King Mswati III of Swaziland is in hiding ahead of the uprising planned in his kingdom, the City Press, South Africa, reports today (10 April 2011).
It quotes a Swaziland Solidarity Network source saying he is ‘literally sweating in panic’.
Protests planned for Tuesday (12 April 2011) have been banned and police checkpoints have been set up on major roads to the twin cities of Mbabane and Manzini and at points of entry to the kingdom.
Swaziland acts on desperate crises
A major security crackdown on any attempt to spark an Egypt-style uprising and desperate measures to arrest rapid economic decline are being put in place in Swaziland.
The government has now effectively handed over control of the country’s public finances to the International Monetary Fund (IMF) and it has banned marches and all forms of protest planned for Tuesday against the state of emergency in place since April 12 1973.

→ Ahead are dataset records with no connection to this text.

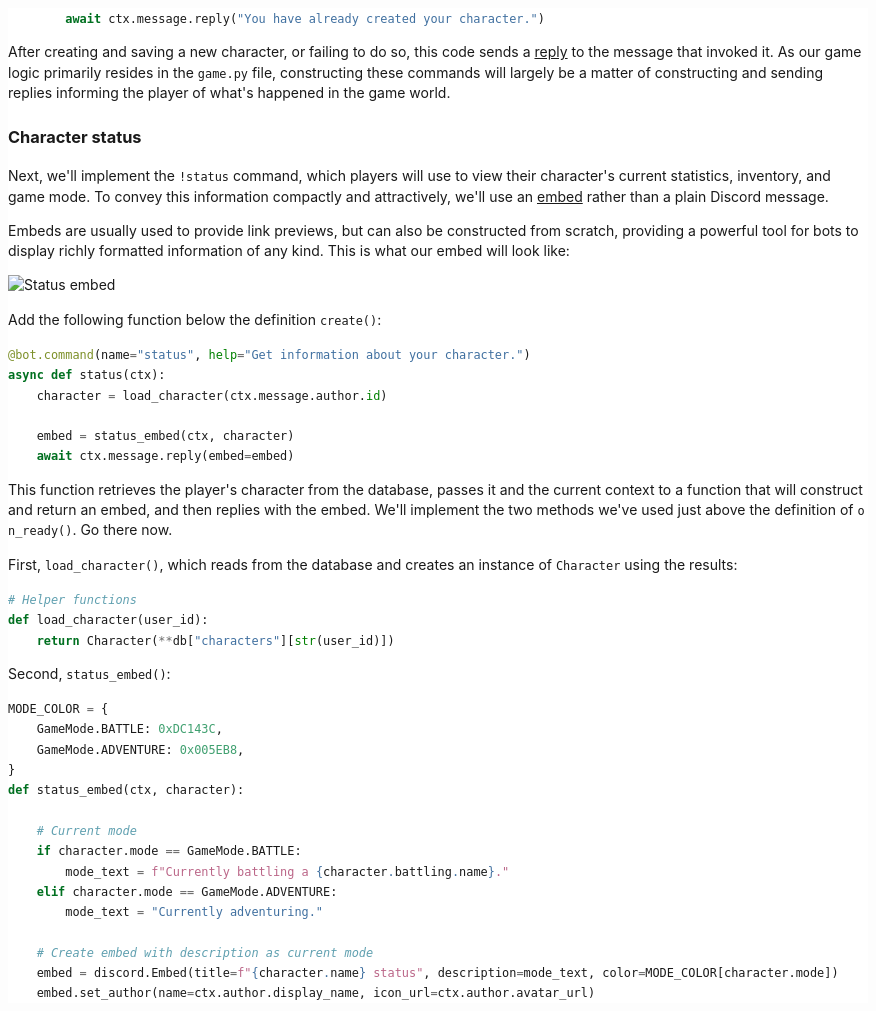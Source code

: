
 ```python
        await ctx.message.reply("You have already created your character.")
```

After creating and saving a new character, or failing to do so, this code sends a [reply](https://support.discord.com/hc/en-us/articles/360057382374-Replies-FAQ) to the message that invoked it. As our game logic primarily resides in the `game.py` file, constructing these commands will largely be a matter of constructing and sending replies informing the player of what's happened in the game world. 

### Character status

Next, we'll implement the `!status` command, which players will use to view their character's current statistics, inventory, and game mode. To convey this information compactly and attractively, we'll use an [embed](https://python.plainenglish.io/send-an-embed-with-a-discord-bot-in-python-61d34c711046) rather than a plain Discord message.

Embeds are usually used to provide link previews, but can also be constructed from scratch, providing a powerful tool for bots to display richly formatted information of any kind. This is what our embed will look like:

![Status embed](https://replit-docs-images.bardia.repl.co/images/tutorials/discord-rpg-bot/status-embed.png)

Add the following function below the definition `create()`:

```python
@bot.command(name="status", help="Get information about your character.")
async def status(ctx):
    character = load_character(ctx.message.author.id)

    embed = status_embed(ctx, character)
    await ctx.message.reply(embed=embed)
```

This function retrieves the player's character from the database, passes it and the current context to a function that will construct and return an embed, and then replies with the embed. We'll implement the two methods we've used just above the definition of `on_ready()`. Go there now.

First, `load_character()`, which reads from the database and creates an instance of `Character` using the results:

```python
# Helper functions
def load_character(user_id):
    return Character(**db["characters"][str(user_id)])
```

Second, `status_embed()`:

```python
MODE_COLOR = {
    GameMode.BATTLE: 0xDC143C,
    GameMode.ADVENTURE: 0x005EB8,
}
def status_embed(ctx, character):

    # Current mode
    if character.mode == GameMode.BATTLE:
        mode_text = f"Currently battling a {character.battling.name}."
    elif character.mode == GameMode.ADVENTURE:
        mode_text = "Currently adventuring."

    # Create embed with description as current mode
    embed = discord.Embed(title=f"{character.name} status", description=mode_text, color=MODE_COLOR[character.mode])
    embed.set_author(name=ctx.author.display_name, icon_url=ctx.author.avatar_url)
```
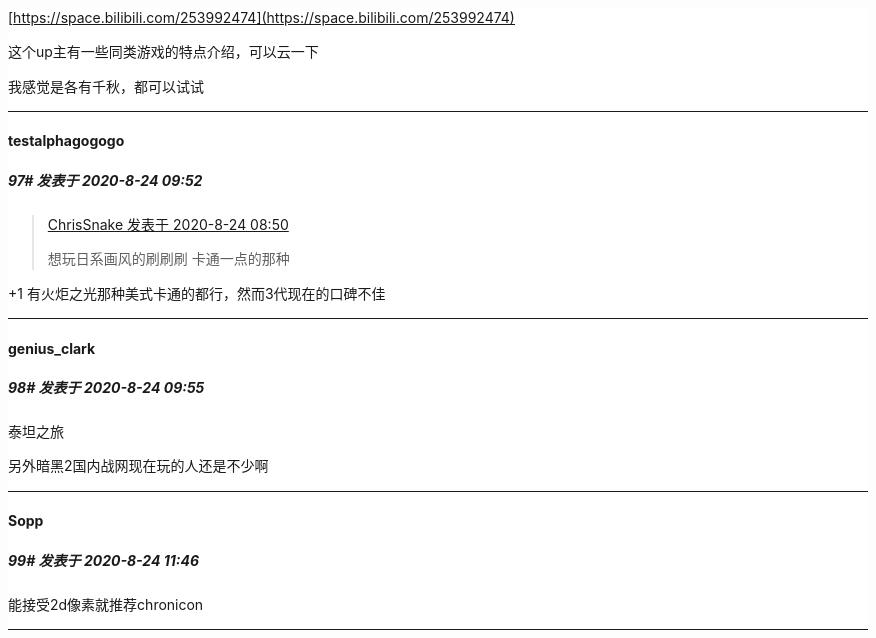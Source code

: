 

[https://space.bilibili.com/253992474](https://space.bilibili.com/253992474)


这个up主有一些同类游戏的特点介绍，可以云一下


我感觉是各有千秋，都可以试试







-----

####  testalphagogogo  
##### 97#       发表于 2020-8-24 09:52



<blockquote><a href="httphttps://bbs.saraba1st.com/2b/forum.php?mod=redirect&amp;goto=findpost&amp;pid=48531222&amp;ptid=1954064" target="_blank">ChrisSnake 发表于 2020-8-24 08:50</a>

想玩日系画风的刷刷刷 卡通一点的那种</blockquote>
+1 有火炬之光那种美式卡通的都行，然而3代现在的口碑不佳







-----

####  genius_clark  
##### 98#       发表于 2020-8-24 09:55




泰坦之旅

另外暗黑2国内战网现在玩的人还是不少啊







-----

####  Sopp  
##### 99#       发表于 2020-8-24 11:46




能接受2d像素就推荐chronicon







-----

Prime Minister [Barnabas] Sibusiso Dlamini has declared the protest illegal, saying that prescribed procedures have not been followed by its organisers. He warned that “all security forces will be released to maintain peace”.
An escalation in the tightening of security is evident. Police checkpoints have been set up on major roads to the twin cities of Mbabane and Manzini and at points of entry to the country.
Political activists and trade unions have vowed that the “now or never” protest action will go ahead.
In South Africa they are backed by labour federation Cosatu, the ANC Youth League and the Young Communist League of the SACP, who intend to stage a sympathy protest on Tuesday at the Oshoek border post.
“The Swazi government finds itself today in most unfamiliar territory. The Swazi people have the king’s testicles in their hands.
“It is entirely up to them to decide what to do with him. He is currently in hiding somewhere, literally sweating in panic,” said the Swaziland Solidarity Network, which is based in Johannesburg.
On Friday Swaziland announced it had asked the IMF to introduce a staff-monitored programme to help fiscal adjustment and safeguard pro-poor spending in the country.
IMF staff will effectively vet government spending for the next six months in an effort to ward off a major fiscal crisis.
“Swaziland is facing a serious fiscal crisis, with an overall budget deficit estimated at about 13% of GDP for the 2010/11 fiscal year ending March 31, 2011. The crisis came from structural imbalances in government expenditure and revenue,” the IMF said in a statement.
Swaziland’s liquidity crisis could quickly turn into a solvency crisis if not addressed upfront, as the fiscal adjustment would take time to lead to a more balanced fiscal position, which implied a growing debt-to-GDP ratio over the coming years, the IMF said.
Swaziland has the second-largest wage bill in sub-Saharan Africa, at about 18% of GDP. The IMF says weaknesses in the budget process have led to off-budget expenditures subsequently regularised by supplementary budgets.
The strike and intended mass action on Tuesday are also against government attempts to cut salaries by between 4% and 10% and freeze state jobs in a country that has the second most bloated civil service in sub-Saharan Africa.